Brokers are also dealing with the changing face of their client base – proportionally less money recently has been focused on stock-picking, and more and more passively and quantitatively, or long/short, or sector strategies, or through derivatives etc. Add to that a proliferation of new fund launches as we emerge from COVID and the market is going to need more salespeople covering an increasingly diverse small to medium size segment of the market. 

Analysts, on the other hand have benefited greatly from lockdowns providing them the opportunity to concentrate on the quality of their research as opposed to marketing, and many hope that a high proportion of virtual engagements can allow that to continue.

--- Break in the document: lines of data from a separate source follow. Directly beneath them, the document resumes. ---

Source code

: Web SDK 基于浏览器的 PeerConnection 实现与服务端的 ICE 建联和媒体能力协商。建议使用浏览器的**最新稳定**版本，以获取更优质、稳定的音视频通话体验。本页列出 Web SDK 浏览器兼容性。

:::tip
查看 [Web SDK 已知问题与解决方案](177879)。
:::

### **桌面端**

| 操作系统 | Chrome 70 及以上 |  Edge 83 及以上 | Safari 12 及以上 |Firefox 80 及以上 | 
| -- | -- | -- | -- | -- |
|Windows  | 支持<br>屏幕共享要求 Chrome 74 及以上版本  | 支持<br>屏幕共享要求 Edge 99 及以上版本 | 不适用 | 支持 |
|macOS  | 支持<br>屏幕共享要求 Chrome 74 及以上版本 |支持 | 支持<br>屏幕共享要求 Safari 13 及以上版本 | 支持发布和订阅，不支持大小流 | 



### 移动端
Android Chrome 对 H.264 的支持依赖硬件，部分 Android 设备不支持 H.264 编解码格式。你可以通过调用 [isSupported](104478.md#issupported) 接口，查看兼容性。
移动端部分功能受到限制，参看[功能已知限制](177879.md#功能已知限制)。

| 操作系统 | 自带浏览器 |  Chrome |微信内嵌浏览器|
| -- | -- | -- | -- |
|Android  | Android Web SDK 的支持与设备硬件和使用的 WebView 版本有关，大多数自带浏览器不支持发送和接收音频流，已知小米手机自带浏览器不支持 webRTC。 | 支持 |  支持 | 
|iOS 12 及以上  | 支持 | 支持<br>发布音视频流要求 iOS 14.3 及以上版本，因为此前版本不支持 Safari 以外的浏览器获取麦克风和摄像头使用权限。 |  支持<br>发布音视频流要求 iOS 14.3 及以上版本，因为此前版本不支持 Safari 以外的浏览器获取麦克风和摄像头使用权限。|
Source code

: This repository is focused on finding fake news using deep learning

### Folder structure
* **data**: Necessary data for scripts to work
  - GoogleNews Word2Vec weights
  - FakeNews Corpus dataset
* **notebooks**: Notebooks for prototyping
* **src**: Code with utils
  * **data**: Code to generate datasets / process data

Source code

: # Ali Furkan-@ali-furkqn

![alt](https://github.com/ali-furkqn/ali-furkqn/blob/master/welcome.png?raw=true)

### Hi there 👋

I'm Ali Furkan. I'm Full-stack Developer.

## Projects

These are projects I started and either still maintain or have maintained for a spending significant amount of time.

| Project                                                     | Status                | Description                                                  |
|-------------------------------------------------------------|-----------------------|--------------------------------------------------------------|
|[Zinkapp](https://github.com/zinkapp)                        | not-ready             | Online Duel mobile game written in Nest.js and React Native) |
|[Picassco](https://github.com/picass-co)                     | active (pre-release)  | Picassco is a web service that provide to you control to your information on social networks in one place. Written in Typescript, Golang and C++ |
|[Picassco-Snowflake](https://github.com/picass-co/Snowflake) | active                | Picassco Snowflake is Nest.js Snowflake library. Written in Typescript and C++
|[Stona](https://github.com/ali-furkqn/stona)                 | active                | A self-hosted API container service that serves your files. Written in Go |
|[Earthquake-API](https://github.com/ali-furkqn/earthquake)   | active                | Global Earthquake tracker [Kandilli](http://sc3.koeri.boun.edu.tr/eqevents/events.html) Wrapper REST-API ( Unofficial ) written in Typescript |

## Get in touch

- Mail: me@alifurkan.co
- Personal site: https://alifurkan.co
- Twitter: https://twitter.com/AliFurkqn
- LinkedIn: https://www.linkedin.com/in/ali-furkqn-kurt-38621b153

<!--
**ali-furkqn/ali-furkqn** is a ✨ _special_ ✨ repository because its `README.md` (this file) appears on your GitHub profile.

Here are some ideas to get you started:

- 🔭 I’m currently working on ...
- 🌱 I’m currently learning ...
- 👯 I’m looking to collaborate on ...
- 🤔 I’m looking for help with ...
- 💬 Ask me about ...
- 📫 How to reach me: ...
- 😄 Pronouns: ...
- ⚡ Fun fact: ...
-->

However if you’d just changed firms pre-lockdown you would have seen how much harder it is to get up and running with the client base, drive interactions etc. from a Zoom call. 

On the access side of things, as we emerge from lockdowns non-deal roadshows and IPOs will stay virtual. Conferences will come back, with a higher bar for “must-attend” status with corporates especially making tough decisions about travel when they spend their carbon budgets. 

Finally, research providers are moving fast to integrate video and written content. The pandemic has created a higher propensity for PMs to search across all formats for the information – when it works well it will drive value and ensure providers are rewarded, especially when that chain of content needs to end up with that traditional yet still very valid and valuable one to one meeting! 

None of this means the salesperson becomes less important, in fact all speakers asserted that they are crucial in this next dynamic stage, to be able to explain, curate and highlight across platforms, topics and assets. Within these themes of ESG, managing analyst costs in a tough market, the proliferation of research delivery formats, the evolution of client strategies etc. the one enduring factor seems to be that this market still needs great salespeople, who need to be identified and rewarded by both the client base and their own firms!